Discovering and Identifying Sensitive Data

The exposure of sensitive data in documents can create serious problems. Some types of information, such as Tax File Numbers (or other national identification number) and credit card numbers, are inherently sensitive. They always need to be kept out of public documents, and any internal documents that hold them need protection. Regulations and contractual obligations create a need to keep other types of data safe. New regulations like the EU GDPR require businesses to know what data they have about EU citizens and can produce and delete that information on-demand. It is impossible to meet these requirements with knowing where data exists.
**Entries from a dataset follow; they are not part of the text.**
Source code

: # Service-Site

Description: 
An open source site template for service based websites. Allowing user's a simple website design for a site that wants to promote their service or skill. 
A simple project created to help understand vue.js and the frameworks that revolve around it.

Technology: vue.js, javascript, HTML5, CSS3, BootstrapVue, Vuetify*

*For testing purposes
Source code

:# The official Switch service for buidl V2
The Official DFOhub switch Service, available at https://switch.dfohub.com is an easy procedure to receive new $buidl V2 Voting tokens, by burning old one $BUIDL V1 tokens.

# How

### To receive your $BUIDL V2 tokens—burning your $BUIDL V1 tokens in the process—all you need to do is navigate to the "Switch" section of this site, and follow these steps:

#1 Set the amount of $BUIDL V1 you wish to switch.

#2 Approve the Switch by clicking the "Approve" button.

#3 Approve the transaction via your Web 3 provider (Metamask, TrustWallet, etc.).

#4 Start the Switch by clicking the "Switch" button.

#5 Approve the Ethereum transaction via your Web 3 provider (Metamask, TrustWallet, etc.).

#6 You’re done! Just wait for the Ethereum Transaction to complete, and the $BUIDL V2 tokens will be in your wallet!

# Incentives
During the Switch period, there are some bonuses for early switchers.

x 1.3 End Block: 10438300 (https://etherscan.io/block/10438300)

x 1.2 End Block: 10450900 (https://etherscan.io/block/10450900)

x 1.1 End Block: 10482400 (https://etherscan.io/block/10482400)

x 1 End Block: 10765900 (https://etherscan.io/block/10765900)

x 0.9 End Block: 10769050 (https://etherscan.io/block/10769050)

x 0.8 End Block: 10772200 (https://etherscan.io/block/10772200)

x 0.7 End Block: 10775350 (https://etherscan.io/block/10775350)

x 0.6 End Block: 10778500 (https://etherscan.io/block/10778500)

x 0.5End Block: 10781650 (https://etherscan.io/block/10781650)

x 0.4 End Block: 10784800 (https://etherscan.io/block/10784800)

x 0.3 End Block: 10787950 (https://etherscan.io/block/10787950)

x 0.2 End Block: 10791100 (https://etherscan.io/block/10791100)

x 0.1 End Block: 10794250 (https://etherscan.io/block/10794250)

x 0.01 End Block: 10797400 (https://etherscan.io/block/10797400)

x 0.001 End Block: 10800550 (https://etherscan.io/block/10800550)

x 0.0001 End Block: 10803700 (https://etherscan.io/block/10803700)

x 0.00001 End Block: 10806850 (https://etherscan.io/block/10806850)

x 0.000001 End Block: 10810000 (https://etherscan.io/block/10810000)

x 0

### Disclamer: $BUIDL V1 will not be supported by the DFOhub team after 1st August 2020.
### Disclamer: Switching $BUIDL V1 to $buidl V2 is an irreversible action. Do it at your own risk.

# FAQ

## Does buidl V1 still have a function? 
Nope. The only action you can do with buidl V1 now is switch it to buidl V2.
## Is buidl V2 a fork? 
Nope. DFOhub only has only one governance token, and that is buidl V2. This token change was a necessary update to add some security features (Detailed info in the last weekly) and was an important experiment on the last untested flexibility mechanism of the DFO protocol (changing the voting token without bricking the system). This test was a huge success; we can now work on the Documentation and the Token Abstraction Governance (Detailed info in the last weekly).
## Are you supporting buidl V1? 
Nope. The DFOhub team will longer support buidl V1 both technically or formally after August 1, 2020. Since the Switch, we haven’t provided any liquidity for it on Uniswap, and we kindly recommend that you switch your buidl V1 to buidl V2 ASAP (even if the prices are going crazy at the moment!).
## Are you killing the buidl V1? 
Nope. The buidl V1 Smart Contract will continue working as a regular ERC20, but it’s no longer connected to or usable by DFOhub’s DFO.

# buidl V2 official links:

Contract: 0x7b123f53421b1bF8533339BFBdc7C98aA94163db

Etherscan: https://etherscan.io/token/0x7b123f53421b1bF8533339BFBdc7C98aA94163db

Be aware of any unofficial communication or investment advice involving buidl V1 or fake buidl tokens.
This kind of information can slip into documents that the public can reach or ones that an intruder can access with very little effort. Training helps to cut down on this, but people will make mistakes. A document’s purpose may change. One that was originally intended as private may get sent to a business partner and require redaction.

Some regulatory systems impose huge costs as a result of breaches caused by non-compliance or negligence. Disclosing various kind of personal can cost millions under the Notifiable Data Breach scheme in Australia, HIPAA in the US, and PCI DSS anywhere in the world.
While databases are relatively easy to control, free-form documents such as email, memos, and presentations are a bigger problem. Even in databases, some fields allow notes of any kind and might hold uncaught sensitive information.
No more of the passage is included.